Panoply Blog: Data Management, Warehousing & Data Analysis

How to Analyze and Connect DynamoDB Data in Grafana | Panoply

Written by Peter Weinberg | Dec 23, 2019 2:00:00 PM

At Panoply, we get a lot of customers who are looking to use Grafana to analyze data stored in DynamoDB instances. If you’ve ever looked into this, you’ve probably seen that Grafana doesn’t have any native support for DynamoDB, and isn’t planning on adding support any time soon. In other words, if you want to build a Grafana dashboard using data stored in a DynamoDB instance, you’re pretty much out of luck unless you’re ok making use of a 3rd party connector of some sort.

How we do it: the easy way

If you’re a Panoply user, though, things are quite a bit easier. Because Panoply has native connectors for DynamoDB and built-in support for Grafana, the process is pretty streamlined in comparison. And because Panoply is built on rock-solid architecture, it can do a lot more than just acting as a middleman for your DynamoDB-Grafana pipeline as well, like acting as single source of truth for all your data. It can integrate a huge range of data types, and easily connects to most data visualization and BI tools.

We’re going to lay it out in a step-by-step guide to building DynamoDB Grafana dashboards with Panoply below; if you want to follow along, make sure you track down your AWS Access Key and AWS Access Secret before getting started. If you’ve got one you are ready to use for this, skip to Pulling data from DynamoDB into Panoply below. If you’d like a quick walkthrough on how to set up a secure connection between DynamoDB and Panoply using IAM roles, we’re going to lay that out next.

Creating an IAM role for Panoply

If you want to generate a set of Panoply-specific AWS Access Keys and AWS Access Secrets (recommended), head to the AWS IAM console and choose Users from the navigation pane. Next, choose Add user in the upper left (For the purposes of this guide, we’ll just create a new user on the account, but you can always add these privileges to an existing user if you’d like).

Choose a name for the new account and check the box for programmatic access so that you can generate an access key ID and secret access key.
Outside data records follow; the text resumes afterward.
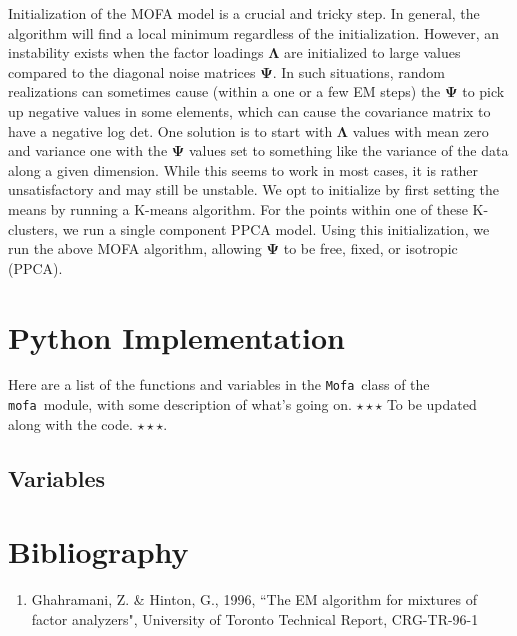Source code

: \documentclass[letterpaper,12pt]{article}
\newcommand{\mofa}{\texttt{mofa}}
\newcommand{\Mofa}{\texttt{Mofa}}
\newcommand{\vect}[1]{\boldsymbol{#1}}
\newcommand{\lmda}{\vect{\Lambda}}
\newcommand{\ps}{\vect{\Psi}}
\begin{document}
Initialization of the MOFA model is a crucial and tricky step.  In general, the algorithm 
will find a local minimum regardless of the initialization.  However, an instability 
exists when the factor loadings $\lmda$ are initialized to large values compared to 
the diagonal noise matrices $\ps$.  In such situations, random realizations can 
sometimes cause (within a one or a few EM steps) the $\ps$ to pick up negative 
values in some elements, which can cause the covariance matrix to have a negative 
log det.  One solution is to start with $\lmda$ values with mean zero and variance one 
with the $\ps$ values set to something like the variance of the data along a given 
dimension.  While this seems to work in most cases, it is rather unsatisfactory and may 
still be unstable.  We opt to initialize by first setting the means by running a K-means 
algorithm.  For the points within one of these K-clusters, we run a single component 
PPCA model.  Using this initialization, we run the above MOFA algorithm, allowing 
$\ps$ to be free, fixed, or isotropic (PPCA).

\section{Python Implementation}

Here are a list of the functions and variables in the \Mofa\ class of
the \mofa\ module, with some description of what's going on.
$\star\star\star$ To be updated along with the
code. $\star\star\star$.

\subsection{Variables}

\texttt{}

\section{Bibliography}

\begin{enumerate}
\item Ghahramani, Z. \& Hinton, G., 1996, ``The EM algorithm for mixtures of factor 
analyzers", University of Toronto Technical Report, CRG-TR-96-1
\end{enumerate}
\end{document}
After you’ve entered the name you’d like to set for the account, click Next: Permissions. You can now add this user to an existing group, set up a new group for the Panoply user account, or just add IAM policies directly to the account you created for this guide. We’ll choose Attach existing policies directly from the options up top. Filter the existing policies by entering DynamoDB into the search box, then select the policy for read only access to DynamoDB as pictured below:

 

Click Next and set tags on the user if you want, but we’ll skip that step for now, bringing us to the Review step. If everything looks right, click Create user in the bottom right.

 

The next page will show your access key ID and secret access key. Make sure to store them securely (i.e. by downloading as a .csv), as you won’t be able to get them from Amazon again. You can always generate new keys, but you won’t be able to recover these particular keys if you lose track of them. Your keys should look something like this:

  • Access key ID: AKIAIOSFODNN7EXAMPLE
  • Secret access key: wJalrXUtnFEMI/K7MDENG/bPxRfiCYEXAMPLEKEY

Keep these keys safe, and don’t share your secret key with anyone outside your organization!

 

Pulling data from DynamoDB into Panoply

The first step is to connect your DynamoDB instance to Panoply (note: if you’ve already done this, feel free to skip ahead to a later section). From your Panoply dashboard, click on Data Sources in the left pane, then hit Add Data Source in the upper right:

Which will take you into the data source selection section. DynamoDB will be under Databases (in the leftmost column):

 

Selecting DynamoDB will open a new pane, which will require you to enter your credentials:

At this point, you might also need to set up IP whitelisting, depending on how your AWS access settings are configured. Restricting the IP ranges that are allowed to connect to your AWS instances is a straightforward way of managing your databases’ security, and if you’re following standard security practices with your AWS instance, you’ll definitely need to set up IP whitelisting. Whitelisting Panoply’s IP range will add Panoply to the list of approved connections for your database.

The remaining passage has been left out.